Activity: Which lines in the records below contain the word "been"? Copy each one out.

Data for analysis:
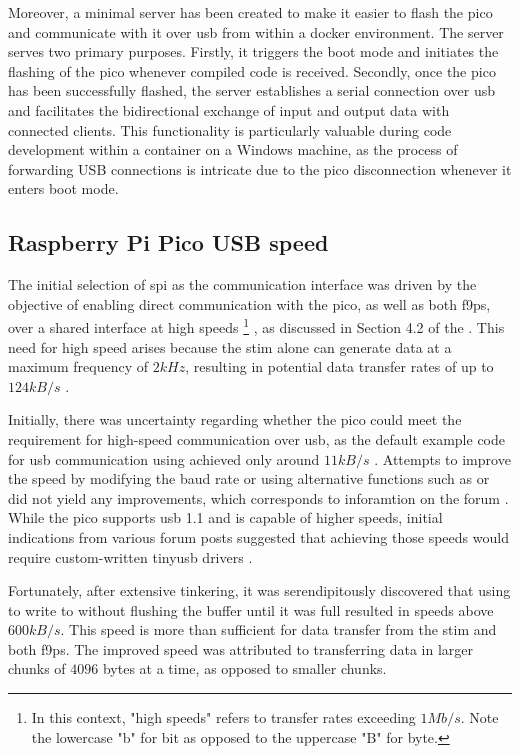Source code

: Moreover, a minimal \py server has been created to make it easier to flash the \gls{pico} and communicate with it over \gls{usb} from within a \gls{docker} environment.
The server serves two primary purposes.
Firstly, it triggers the boot mode and initiates the flashing of the \gls{pico} whenever compiled code is received.
Secondly, once the \gls{pico} has been successfully flashed, the server establishes a serial connection over \gls{usb} and facilitates the bidirectional exchange of input and output data with connected clients.
This functionality is particularly valuable during code development within a container on a Windows machine, as the process of forwarding USB connections is intricate due to the \gls{pico} disconnection whenever it enters boot mode.


\subsection{Raspberry Pi Pico USB speed}

The initial selection of \gls{spi} as the communication interface was driven by the objective of enabling direct communication with the \gls{pico}, as well as both \glspl{f9p}, over a shared interface at high speeds
\footnote{In this context, "high speeds" refers to transfer rates exceeding $1Mb/s$.
    Note the lowercase "b" for bit as opposed to the uppercase "B" for byte.}
, as discussed in Section 4.2 of the \preproject.
This need for high speed arises because the \gls{stim} alone can generate data at a maximum frequency of $2kHz$, resulting in potential data transfer rates of up to $124kB/s$ \cite[34]{safranSTIM300Datasheet}.

Initially, there was uncertainty regarding whether the \gls{pico} could meet the requirement for high-speed communication over \gls{usb}, as the default example code for \gls{usb} communication using  achieved only around $11kB/s$ \cite[usb/device]{RaspberryPiPico2023}.
Attempts to improve the speed by modifying the baud rate or using alternative functions such as  or  did not yield any improvements, which corresponds to inforamtion on the forum \cite{hippyAnswerSettingUsb2021}.
While the \gls{pico} supports \gls{usb} 1.1 and is capable of higher speeds, initial indications from various forum posts suggested that achieving those speeds would require custom-written \gls{tinyusb} drivers \cite[usb/device]{RaspberryPiPico2023}.

Fortunately, after extensive tinkering, it was serendipitously discovered that using  to write to  without flushing the buffer until it was full resulted in speeds above $600kB/s$.
This speed is more than sufficient for data transfer from the \gls{stim} and both \glspl{f9p}.
The improved speed was attributed to transferring data in larger chunks of $4096$ bytes at a time, as opposed to smaller chunks.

Result of this exercise:
: Moreover, a minimal \py server has been created to make it easier to flash the \gls{pico} and communicate with it over \gls{usb} from within a \gls{docker} environment.
Secondly, once the \gls{pico} has been successfully flashed, the server establishes a serial connection over \gls{usb} and facilitates the bidirectional exchange of input and output data with connected clients.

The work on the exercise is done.